An adult in New York has become the first US resident in nearly a decade to contract polio, state health officials said. Officials further said that the person was unvaccinated, adding that how or where the infected resident was exposed remains under evaluation.
According to the health department of New York State, a person living in Rockland County, 30 miles (48 kilometers) north of Manhattan, had tested positive for the disease.
America last recorded a polio case in 2013, according to the Centers for Disease Control and Prevention.
Officials reported that the latest case was a type “indicative of a transmission chain from an individual who received the oral polio vaccine”, also known as OPV.
The oral vaccine was discontinued in the United States in 2000.
“This suggests that the virus may have originated in a location outside of the US where OPV is administered since revertant strains cannot emerge from inactivated vaccines,” New York’s health department said in a statement.
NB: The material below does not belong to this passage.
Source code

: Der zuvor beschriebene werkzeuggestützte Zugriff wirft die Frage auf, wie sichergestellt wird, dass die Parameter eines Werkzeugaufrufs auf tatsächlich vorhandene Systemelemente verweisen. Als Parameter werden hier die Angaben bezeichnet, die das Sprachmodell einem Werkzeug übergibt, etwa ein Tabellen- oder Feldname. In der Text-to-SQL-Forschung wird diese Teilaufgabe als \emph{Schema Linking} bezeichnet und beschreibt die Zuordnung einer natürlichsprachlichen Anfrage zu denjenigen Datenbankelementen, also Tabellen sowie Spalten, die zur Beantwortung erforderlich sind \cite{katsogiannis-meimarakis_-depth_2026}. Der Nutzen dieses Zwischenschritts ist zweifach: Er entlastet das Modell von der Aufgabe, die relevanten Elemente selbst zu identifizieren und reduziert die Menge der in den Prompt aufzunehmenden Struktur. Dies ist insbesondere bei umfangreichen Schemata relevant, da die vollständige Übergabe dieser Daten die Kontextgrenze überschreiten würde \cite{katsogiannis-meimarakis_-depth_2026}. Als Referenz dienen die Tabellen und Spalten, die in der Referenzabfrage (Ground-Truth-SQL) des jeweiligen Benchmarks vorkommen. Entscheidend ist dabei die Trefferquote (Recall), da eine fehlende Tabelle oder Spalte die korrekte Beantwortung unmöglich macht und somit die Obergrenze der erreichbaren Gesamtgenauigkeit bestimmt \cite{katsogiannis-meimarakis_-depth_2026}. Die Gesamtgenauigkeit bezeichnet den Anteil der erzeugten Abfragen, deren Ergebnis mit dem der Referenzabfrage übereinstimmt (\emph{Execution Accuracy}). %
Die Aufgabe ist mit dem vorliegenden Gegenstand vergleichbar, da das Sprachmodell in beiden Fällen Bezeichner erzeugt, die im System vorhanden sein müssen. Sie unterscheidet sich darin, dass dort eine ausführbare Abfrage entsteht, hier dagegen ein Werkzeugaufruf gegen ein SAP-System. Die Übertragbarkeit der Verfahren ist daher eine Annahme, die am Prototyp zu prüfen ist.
Officials warned healthcare providers to be on the lookout for more cases and urged people in the area who are not vaccinated to get the shot.
The last naturally occurring cases of polio in America were reported in 1979
A massive global effort has in recent decades come close to wiping out polio, a crippling and potentially fatal viral disease that mainly affects children under the age of five.
Cases have decreased by 99 percent since 1988 when polio was endemic in 125 countries and 350,000 cases were recorded worldwide.
In the United States, cases declined dramatically in the late 1950s and early 1960s after a vaccine was developed.
The last naturally occurring cases of polio in America were reported in 1979.
OPV replicates in the gut and can be passed to others through fecal-contaminated water — meaning it won’t hurt the child who has been vaccinated but could infect neighbors in places where hygiene and immunization levels are low.
While weaker than wild poliovirus, which now exists only in Afghanistan and Pakistan, the variant can cause serious illness and paralysis in people not vaccinated against the disease.